« Nous déplorons que les pressions sans précédent exercées contre des témoins importants de l’accusation aient joué un rôle significatif dans le manque de preuves suffisantes apportées pour étayer les charges à l’encontre des accusés. L’impunité persistante au Kenya l’emporte sur l’établissement des responsabilités et continue à passer sous silence les victimes des atrocités commises pendant les violences post-électorales. »
M. Ruto et M. Sang étaient accusés de crimes contre l’humanité (meurtre, déportation ou transfert forcé de population, persécution) qui auraient été commis au Kenya dans le contexte des violences post-électorales de 2007-2008, qui ont entraîné la mort de 1133 personnes, 900 cas de violences sexuelles ou basées sur le genre, 663 921 personnes déplacées, de nombreuses victimes ayant subi de graves violences et la destruction de biens.
La décision fait suite au jugement de la Chambre d’appel qui a annulé la décision précédente de la Chambre de première instance selon laquelle les dépositions des témoins, qui ultérieurement ont soit modifié leur déclaration soit refusé de coopérer, pourraient être utilisées comme preuves sur la base de l’amendement de la Règle 68 du Règlement de procédure et de preuve. La Chambre d’appel a déterminé que, le Règlement ayant été amendé après le début de l’affaire, celui-ci a été appliqué rétroactivement et au détriment des accusés puisqu’il admettrait des preuves à charge à l’encontre des accusés. La raison pour laquelle le Procureur a cherché à faire reconnaître les témoignages est qu’un certain nombre de témoins, après avoir donné leur témoignage initial, a cessé de coopérer en raison de menaces, d’intimidations, de corruption ou de la crainte de représailles. Les media sociaux et les blogs ont aussi été utilisés pour révéler les identités des témoins de l’accusation.
« Cette subordination systématique de témoins et ces intimidations dans les affaires kenyanes ont privé des milliers de victimes des violences post–électorales de la justice à laquelle elles ont naturellement droit. Ceci est particulièrement regrettable du fait que les victimes de ces atrocités n’ont pas eu de recours ni de réparation au niveau national, mais ont été, à la place, confrontées à une série de promesses rompues. »
La CPI a émis deux mandats d’arrêt, en 2013 et 2015, à l’encontre de trois Kenyans accusés de subornation de témoins dans l’affaire contre Ruto et Sang.

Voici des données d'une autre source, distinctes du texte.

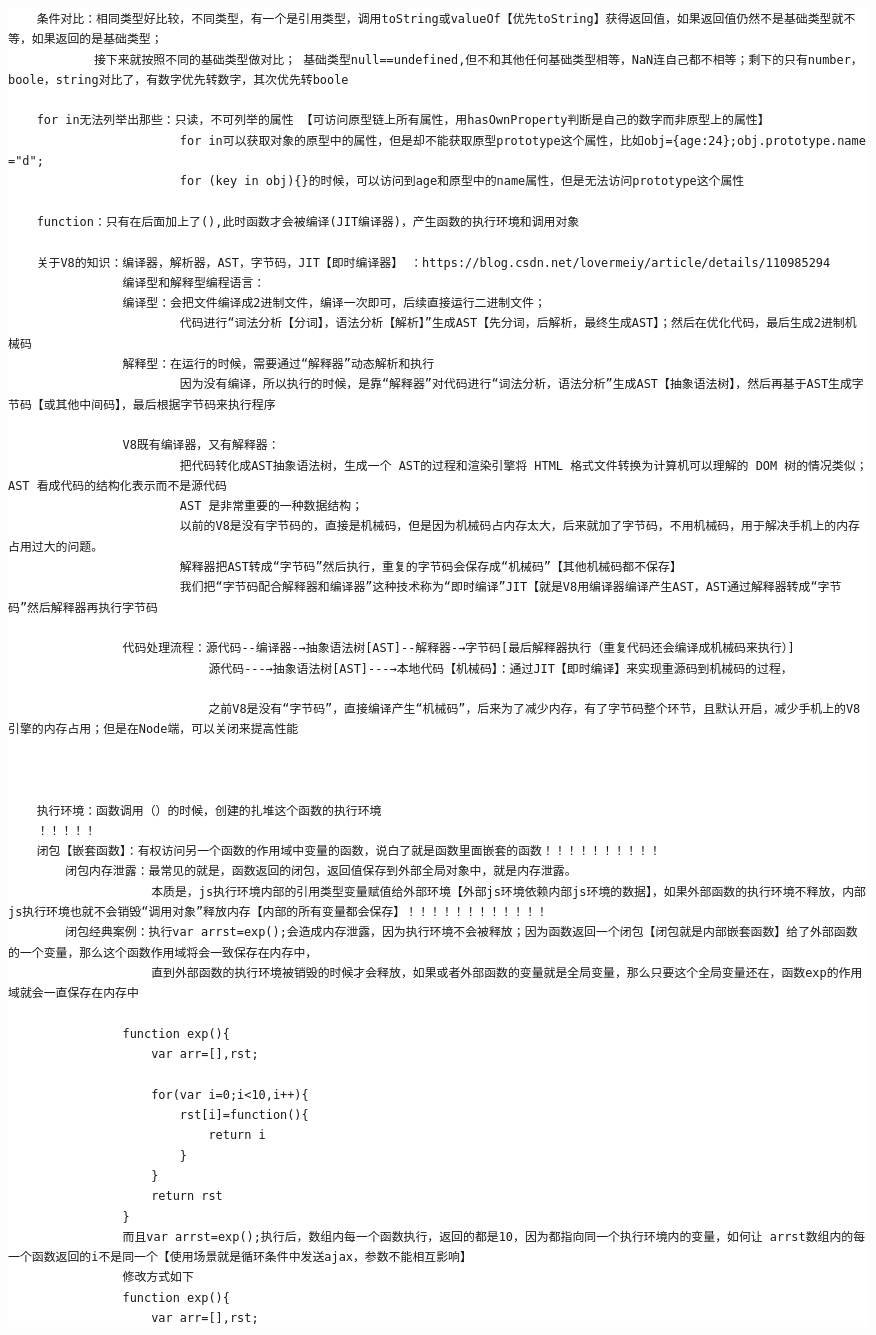         条件对比：相同类型好比较，不同类型，有一个是引用类型，调用toString或valueOf【优先toString】获得返回值，如果返回值仍然不是基础类型就不等，如果返回的是基础类型；
                接下来就按照不同的基础类型做对比； 基础类型null==undefined,但不和其他任何基础类型相等，NaN连自己都不相等；剩下的只有number，boole，string对比了，有数字优先转数字，其次优先转boole
            
        for in无法列举出那些：只读，不可列举的属性 【可访问原型链上所有属性，用hasOwnProperty判断是自己的数字而非原型上的属性】
                            for in可以获取对象的原型中的属性，但是却不能获取原型prototype这个属性，比如obj={age:24};obj.prototype.name="d";
                            for (key in obj){}的时候，可以访问到age和原型中的name属性，但是无法访问prototype这个属性

        function：只有在后面加上了(),此时函数才会被编译(JIT编译器)，产生函数的执行环境和调用对象

        关于V8的知识：编译器，解析器，AST，字节码，JIT【即时编译器】 ：https://blog.csdn.net/lovermeiy/article/details/110985294
                    编译型和解释型编程语言：
                    编译型：会把文件编译成2进制文件，编译一次即可，后续直接运行二进制文件；
                            代码进行“词法分析【分词】，语法分析【解析】”生成AST【先分词，后解析，最终生成AST】；然后在优化代码，最后生成2进制机械码
                    解释型：在运行的时候，需要通过“解释器”动态解析和执行
                            因为没有编译，所以执行的时候，是靠“解释器”对代码进行“词法分析，语法分析”生成AST【抽象语法树】，然后再基于AST生成字节码【或其他中间码】，最后根据字节码来执行程序

                    V8既有编译器，又有解释器：
                            把代码转化成AST抽象语法树，生成一个 AST的过程和渲染引擎将 HTML 格式文件转换为计算机可以理解的 DOM 树的情况类似；AST 看成代码的结构化表示而不是源代码
                            AST 是非常重要的一种数据结构；
                            以前的V8是没有字节码的，直接是机械码，但是因为机械码占内存太大，后来就加了字节码，不用机械码，用于解决手机上的内存占用过大的问题。
                            解释器把AST转成“字节码”然后执行，重复的字节码会保存成“机械码”【其他机械码都不保存】
                            我们把“字节码配合解释器和编译器”这种技术称为“即时编译”JIT【就是V8用编译器编译产生AST，AST通过解释器转成“字节码”然后解释器再执行字节码

                    代码处理流程：源代码--编译器-→抽象语法树[AST]--解释器-→字节码[最后解释器执行（重复代码还会编译成机械码来执行）]
                                源代码---→抽象语法树[AST]---→本地代码【机械码】：通过JIT【即时编译】来实现重源码到机械码的过程，

                                之前V8是没有“字节码”，直接编译产生“机械码”，后来为了减少内存，有了字节码整个环节，且默认开启，减少手机上的V8引擎的内存占用；但是在Node端，可以关闭来提高性能
        


        执行环境：函数调用（）的时候，创建的扎堆这个函数的执行环境
        ！！！！！
        闭包【嵌套函数】：有权访问另一个函数的作用域中变量的函数，说白了就是函数里面嵌套的函数！！！！！！！！！！
            闭包内存泄露：最常见的就是，函数返回的闭包，返回值保存到外部全局对象中，就是内存泄露。
                        本质是，js执行环境内部的引用类型变量赋值给外部环境【外部js环境依赖内部js环境的数据】，如果外部函数的执行环境不释放，内部js执行环境也就不会销毁“调用对象”释放内存【内部的所有变量都会保存】！！！！！！！！！！！！
            闭包经典案例：执行var arrst=exp();会造成内存泄露，因为执行环境不会被释放；因为函数返回一个闭包【闭包就是内部嵌套函数】给了外部函数的一个变量，那么这个函数作用域将会一致保存在内存中，
                        直到外部函数的执行环境被销毁的时候才会释放，如果或者外部函数的变量就是全局变量，那么只要这个全局变量还在，函数exp的作用域就会一直保存在内存中

                    function exp(){
                        var arr=[],rst;

                        for(var i=0;i<10,i++){
                            rst[i]=function(){
                                return i
                            }
                        }
                        return rst
                    }
                    而且var arrst=exp();执行后，数组内每一个函数执行，返回的都是10，因为都指向同一个执行环境内的变量，如何让 arrst数组内的每一个函数返回的i不是同一个【使用场景就是循环条件中发送ajax，参数不能相互影响】
                    修改方式如下
                    function exp(){
                        var arr=[],rst;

La Chambre de première instance a identifié un élément de « systématicité » dans les pressions exercées sur les témoins, laissant supposer qu’ils étaient méthodiquement ciblés afin d’entraver la procédure. De plus, une personne présentée par la défense de Ruto comme un témoin à décharge a été assassinée au début 2015. Le résultat des enquêtes concernant ce décès n’a pas encore été rendu public.
En raison de cette intimidation systématique de témoins, le Bureau du Procureur a décidé de retirer les charges portées contre deux autres personnes accusées de crimes contre l’humanité dans le contexte des violences post-électorales au Kenya - le Président kenyan Uhuru Kenyatta [1] et le Ministre Francis Muthaura [2]. Le Procureur a déclaré que les nombreux efforts concertés visant à harceler, intimider et à menacer les témoins avaient incité les témoins principaux à se retirer et à changer leur témoignage. Plusieurs personnes qui auraient pu apporter des éléments de preuve importants ont été trop terrifiées pour témoigner.